■ **Available data**:
☆ ☆ ☆ ☆ ☆
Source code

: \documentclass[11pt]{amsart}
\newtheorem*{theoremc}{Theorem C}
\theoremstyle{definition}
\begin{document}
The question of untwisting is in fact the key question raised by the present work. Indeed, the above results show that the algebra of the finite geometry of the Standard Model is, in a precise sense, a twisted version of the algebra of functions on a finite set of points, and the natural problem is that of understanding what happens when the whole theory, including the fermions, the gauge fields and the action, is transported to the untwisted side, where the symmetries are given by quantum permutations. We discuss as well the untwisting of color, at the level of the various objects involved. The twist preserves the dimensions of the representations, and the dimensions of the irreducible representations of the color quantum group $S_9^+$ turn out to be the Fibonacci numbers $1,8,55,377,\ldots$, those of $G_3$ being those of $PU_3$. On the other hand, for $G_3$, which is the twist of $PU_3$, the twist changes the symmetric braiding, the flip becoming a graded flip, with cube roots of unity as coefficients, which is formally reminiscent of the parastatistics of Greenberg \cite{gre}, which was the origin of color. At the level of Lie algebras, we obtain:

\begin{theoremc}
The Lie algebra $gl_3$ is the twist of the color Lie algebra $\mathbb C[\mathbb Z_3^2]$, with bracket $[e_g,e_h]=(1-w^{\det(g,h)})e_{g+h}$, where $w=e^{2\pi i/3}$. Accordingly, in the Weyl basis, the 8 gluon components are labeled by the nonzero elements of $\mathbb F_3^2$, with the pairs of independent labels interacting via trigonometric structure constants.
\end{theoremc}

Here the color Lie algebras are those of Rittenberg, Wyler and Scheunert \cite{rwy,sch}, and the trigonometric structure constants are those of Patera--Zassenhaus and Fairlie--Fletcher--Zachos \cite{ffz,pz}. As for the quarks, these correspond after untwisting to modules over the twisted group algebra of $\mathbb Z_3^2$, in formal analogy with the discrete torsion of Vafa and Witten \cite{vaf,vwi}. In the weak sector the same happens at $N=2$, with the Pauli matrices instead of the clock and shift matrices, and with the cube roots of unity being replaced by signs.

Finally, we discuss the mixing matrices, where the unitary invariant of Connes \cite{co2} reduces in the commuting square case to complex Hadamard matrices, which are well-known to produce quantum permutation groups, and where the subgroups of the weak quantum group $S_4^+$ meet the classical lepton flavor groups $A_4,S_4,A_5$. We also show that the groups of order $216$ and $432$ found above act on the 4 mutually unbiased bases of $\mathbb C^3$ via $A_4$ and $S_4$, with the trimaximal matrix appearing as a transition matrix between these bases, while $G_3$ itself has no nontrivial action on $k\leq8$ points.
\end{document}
☆ ☆ ☆ ☆ ☆
■ **Assigned task**:
Transcribe the material in full; every line must match exactly.

■ **Solution to this problem**:
Source code

: \documentclass[11pt]{amsart}
\newtheorem*{theoremc}{Theorem C}
\theoremstyle{definition}
\begin{document}
The question of untwisting is in fact the key question raised by the present work. Indeed, the above results show that the algebra of the finite geometry of the Standard Model is, in a precise sense, a twisted version of the algebra of functions on a finite set of points, and the natural problem is that of understanding what happens when the whole theory, including the fermions, the gauge fields and the action, is transported to the untwisted side, where the symmetries are given by quantum permutations. We discuss as well the untwisting of color, at the level of the various objects involved. The twist preserves the dimensions of the representations, and the dimensions of the irreducible representations of the color quantum group $S_9^+$ turn out to be the Fibonacci numbers $1,8,55,377,\ldots$, those of $G_3$ being those of $PU_3$. On the other hand, for $G_3$, which is the twist of $PU_3$, the twist changes the symmetric braiding, the flip becoming a graded flip, with cube roots of unity as coefficients, which is formally reminiscent of the parastatistics of Greenberg \cite{gre}, which was the origin of color. At the level of Lie algebras, we obtain:

\begin{theoremc}
The Lie algebra $gl_3$ is the twist of the color Lie algebra $\mathbb C[\mathbb Z_3^2]$, with bracket $[e_g,e_h]=(1-w^{\det(g,h)})e_{g+h}$, where $w=e^{2\pi i/3}$. Accordingly, in the Weyl basis, the 8 gluon components are labeled by the nonzero elements of $\mathbb F_3^2$, with the pairs of independent labels interacting via trigonometric structure constants.
\end{theoremc}

Here the color Lie algebras are those of Rittenberg, Wyler and Scheunert \cite{rwy,sch}, and the trigonometric structure constants are those of Patera--Zassenhaus and Fairlie--Fletcher--Zachos \cite{ffz,pz}. As for the quarks, these correspond after untwisting to modules over the twisted group algebra of $\mathbb Z_3^2$, in formal analogy with the discrete torsion of Vafa and Witten \cite{vaf,vwi}. In the weak sector the same happens at $N=2$, with the Pauli matrices instead of the clock and shift matrices, and with the cube roots of unity being replaced by signs.

Finally, we discuss the mixing matrices, where the unitary invariant of Connes \cite{co2} reduces in the commuting square case to complex Hadamard matrices, which are well-known to produce quantum permutation groups, and where the subgroups of the weak quantum group $S_4^+$ meet the classical lepton flavor groups $A_4,S_4,A_5$. We also show that the groups of order $216$ and $432$ found above act on the 4 mutually unbiased bases of $\mathbb C^3$ via $A_4$ and $S_4$, with the trimaximal matrix appearing as a transition matrix between these bases, while $G_3$ itself has no nontrivial action on $k\leq8$ points.
\end{document}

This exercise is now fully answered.